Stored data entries
———

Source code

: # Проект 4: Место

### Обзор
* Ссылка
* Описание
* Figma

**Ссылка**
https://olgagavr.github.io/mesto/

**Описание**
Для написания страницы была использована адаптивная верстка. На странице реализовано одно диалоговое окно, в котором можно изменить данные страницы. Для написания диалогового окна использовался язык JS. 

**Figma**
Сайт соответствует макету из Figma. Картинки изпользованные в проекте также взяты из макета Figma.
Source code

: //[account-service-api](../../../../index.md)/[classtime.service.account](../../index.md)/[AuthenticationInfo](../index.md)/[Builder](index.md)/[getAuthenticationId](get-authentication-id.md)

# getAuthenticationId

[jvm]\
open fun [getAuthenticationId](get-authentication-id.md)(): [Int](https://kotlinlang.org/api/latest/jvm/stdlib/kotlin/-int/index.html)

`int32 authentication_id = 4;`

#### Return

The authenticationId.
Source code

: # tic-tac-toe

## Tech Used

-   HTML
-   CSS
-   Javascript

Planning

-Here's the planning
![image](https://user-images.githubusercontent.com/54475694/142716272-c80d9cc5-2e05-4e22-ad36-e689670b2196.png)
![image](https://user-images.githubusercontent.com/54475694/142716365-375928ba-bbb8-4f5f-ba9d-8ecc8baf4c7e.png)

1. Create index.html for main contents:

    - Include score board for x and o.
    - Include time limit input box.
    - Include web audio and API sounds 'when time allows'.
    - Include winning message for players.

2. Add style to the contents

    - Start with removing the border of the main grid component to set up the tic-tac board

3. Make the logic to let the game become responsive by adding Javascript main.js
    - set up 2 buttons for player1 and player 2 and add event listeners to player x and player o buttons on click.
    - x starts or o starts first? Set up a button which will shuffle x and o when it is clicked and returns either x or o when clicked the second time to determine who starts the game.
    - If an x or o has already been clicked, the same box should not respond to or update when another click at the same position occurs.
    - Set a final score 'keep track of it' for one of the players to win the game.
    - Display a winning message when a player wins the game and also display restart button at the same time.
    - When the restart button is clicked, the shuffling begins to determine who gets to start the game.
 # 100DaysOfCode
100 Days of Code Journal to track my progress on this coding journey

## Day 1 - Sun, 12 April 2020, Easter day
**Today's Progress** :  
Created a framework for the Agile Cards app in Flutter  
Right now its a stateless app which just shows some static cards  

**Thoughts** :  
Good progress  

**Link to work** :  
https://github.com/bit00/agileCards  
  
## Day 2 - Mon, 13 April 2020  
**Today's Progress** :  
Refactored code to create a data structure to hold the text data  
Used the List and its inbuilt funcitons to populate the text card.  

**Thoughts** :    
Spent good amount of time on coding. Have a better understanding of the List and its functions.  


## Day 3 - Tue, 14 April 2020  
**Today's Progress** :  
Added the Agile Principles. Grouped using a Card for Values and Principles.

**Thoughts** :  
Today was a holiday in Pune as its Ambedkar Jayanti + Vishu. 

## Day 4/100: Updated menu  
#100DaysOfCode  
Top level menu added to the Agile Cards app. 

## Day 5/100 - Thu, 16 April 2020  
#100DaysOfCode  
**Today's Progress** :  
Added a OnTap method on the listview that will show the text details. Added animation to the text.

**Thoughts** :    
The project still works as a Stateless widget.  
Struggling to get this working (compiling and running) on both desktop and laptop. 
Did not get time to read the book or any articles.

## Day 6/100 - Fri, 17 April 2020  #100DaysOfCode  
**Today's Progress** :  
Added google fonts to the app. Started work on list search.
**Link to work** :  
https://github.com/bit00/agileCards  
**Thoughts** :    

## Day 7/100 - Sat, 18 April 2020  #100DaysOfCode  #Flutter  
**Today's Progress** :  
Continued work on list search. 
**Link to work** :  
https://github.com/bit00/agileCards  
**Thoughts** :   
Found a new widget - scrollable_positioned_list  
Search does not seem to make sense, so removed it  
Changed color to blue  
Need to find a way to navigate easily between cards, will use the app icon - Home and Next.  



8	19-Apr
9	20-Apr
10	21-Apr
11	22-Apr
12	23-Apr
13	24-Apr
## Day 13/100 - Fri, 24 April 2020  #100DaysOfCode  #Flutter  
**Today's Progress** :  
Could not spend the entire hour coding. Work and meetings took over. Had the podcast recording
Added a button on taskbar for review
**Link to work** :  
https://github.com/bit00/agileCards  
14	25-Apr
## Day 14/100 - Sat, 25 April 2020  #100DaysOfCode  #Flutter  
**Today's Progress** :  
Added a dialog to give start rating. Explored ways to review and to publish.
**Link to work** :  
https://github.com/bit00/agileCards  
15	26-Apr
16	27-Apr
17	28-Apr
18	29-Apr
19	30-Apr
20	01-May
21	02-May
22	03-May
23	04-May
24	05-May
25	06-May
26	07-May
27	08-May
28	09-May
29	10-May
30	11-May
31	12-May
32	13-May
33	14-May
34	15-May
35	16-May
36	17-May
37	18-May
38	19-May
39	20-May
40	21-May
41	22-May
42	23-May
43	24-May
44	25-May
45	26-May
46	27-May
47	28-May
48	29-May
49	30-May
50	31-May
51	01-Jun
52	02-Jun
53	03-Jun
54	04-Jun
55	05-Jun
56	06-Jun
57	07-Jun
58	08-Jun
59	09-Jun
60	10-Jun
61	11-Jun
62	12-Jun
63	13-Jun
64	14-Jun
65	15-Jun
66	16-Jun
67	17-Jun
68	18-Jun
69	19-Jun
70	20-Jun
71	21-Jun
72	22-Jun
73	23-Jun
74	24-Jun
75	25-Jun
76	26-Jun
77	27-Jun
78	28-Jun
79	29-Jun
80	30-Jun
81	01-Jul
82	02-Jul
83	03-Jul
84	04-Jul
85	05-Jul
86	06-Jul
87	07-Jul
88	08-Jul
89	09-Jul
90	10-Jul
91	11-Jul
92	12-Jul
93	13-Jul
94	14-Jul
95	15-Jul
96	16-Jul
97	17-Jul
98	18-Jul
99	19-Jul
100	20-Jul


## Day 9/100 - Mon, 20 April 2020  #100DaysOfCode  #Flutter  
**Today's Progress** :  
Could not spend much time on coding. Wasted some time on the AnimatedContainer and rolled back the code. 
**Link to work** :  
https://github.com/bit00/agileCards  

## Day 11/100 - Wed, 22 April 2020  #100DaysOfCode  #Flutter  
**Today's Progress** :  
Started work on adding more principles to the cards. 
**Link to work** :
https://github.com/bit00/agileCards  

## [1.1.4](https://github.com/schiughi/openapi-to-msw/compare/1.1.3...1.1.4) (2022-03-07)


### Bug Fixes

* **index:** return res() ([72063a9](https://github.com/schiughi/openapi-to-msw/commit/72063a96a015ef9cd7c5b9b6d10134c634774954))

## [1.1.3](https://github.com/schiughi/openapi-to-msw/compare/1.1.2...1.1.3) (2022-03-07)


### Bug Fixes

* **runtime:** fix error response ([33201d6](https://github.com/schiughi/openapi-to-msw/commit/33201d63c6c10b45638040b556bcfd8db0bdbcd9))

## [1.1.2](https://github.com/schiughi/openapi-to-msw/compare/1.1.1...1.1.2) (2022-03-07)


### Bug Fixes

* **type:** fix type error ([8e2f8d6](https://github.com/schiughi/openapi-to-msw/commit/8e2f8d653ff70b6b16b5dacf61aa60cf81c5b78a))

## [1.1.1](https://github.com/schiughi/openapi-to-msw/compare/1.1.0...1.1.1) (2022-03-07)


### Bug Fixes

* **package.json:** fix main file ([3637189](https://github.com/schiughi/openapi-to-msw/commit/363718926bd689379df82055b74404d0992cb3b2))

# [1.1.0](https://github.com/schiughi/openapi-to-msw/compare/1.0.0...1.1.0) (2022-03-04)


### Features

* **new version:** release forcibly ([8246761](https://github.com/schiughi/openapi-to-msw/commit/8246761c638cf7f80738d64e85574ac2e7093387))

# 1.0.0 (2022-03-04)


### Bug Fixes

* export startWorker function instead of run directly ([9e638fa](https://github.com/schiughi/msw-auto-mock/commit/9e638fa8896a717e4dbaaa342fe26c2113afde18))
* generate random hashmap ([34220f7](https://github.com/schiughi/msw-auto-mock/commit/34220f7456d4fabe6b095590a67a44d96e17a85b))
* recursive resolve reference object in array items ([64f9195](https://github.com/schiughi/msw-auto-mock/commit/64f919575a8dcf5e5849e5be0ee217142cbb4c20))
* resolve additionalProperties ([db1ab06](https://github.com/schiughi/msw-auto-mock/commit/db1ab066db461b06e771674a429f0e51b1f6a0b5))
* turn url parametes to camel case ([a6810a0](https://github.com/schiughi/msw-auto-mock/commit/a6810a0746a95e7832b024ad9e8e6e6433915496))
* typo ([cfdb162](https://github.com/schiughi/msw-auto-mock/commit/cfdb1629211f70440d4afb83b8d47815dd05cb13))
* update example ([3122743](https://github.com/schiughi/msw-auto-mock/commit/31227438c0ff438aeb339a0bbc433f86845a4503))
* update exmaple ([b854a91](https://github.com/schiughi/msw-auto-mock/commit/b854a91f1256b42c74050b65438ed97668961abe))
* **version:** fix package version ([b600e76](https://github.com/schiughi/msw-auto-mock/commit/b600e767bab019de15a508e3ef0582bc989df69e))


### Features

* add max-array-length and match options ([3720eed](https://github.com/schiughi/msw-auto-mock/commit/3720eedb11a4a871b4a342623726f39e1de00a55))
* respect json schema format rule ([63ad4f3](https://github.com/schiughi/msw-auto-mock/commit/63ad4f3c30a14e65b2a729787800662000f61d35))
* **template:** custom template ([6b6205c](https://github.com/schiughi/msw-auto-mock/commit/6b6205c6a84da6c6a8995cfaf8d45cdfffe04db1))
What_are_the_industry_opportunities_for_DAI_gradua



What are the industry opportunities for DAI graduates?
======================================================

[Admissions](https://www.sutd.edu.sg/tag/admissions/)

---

———

→ **Exercise aim**
The answer should consist of every line above in which "winning" appears.

→ **Response to the exercise**
    - Include winning message for players.
    - Display a winning message when a player wins the game and also display restart button at the same time.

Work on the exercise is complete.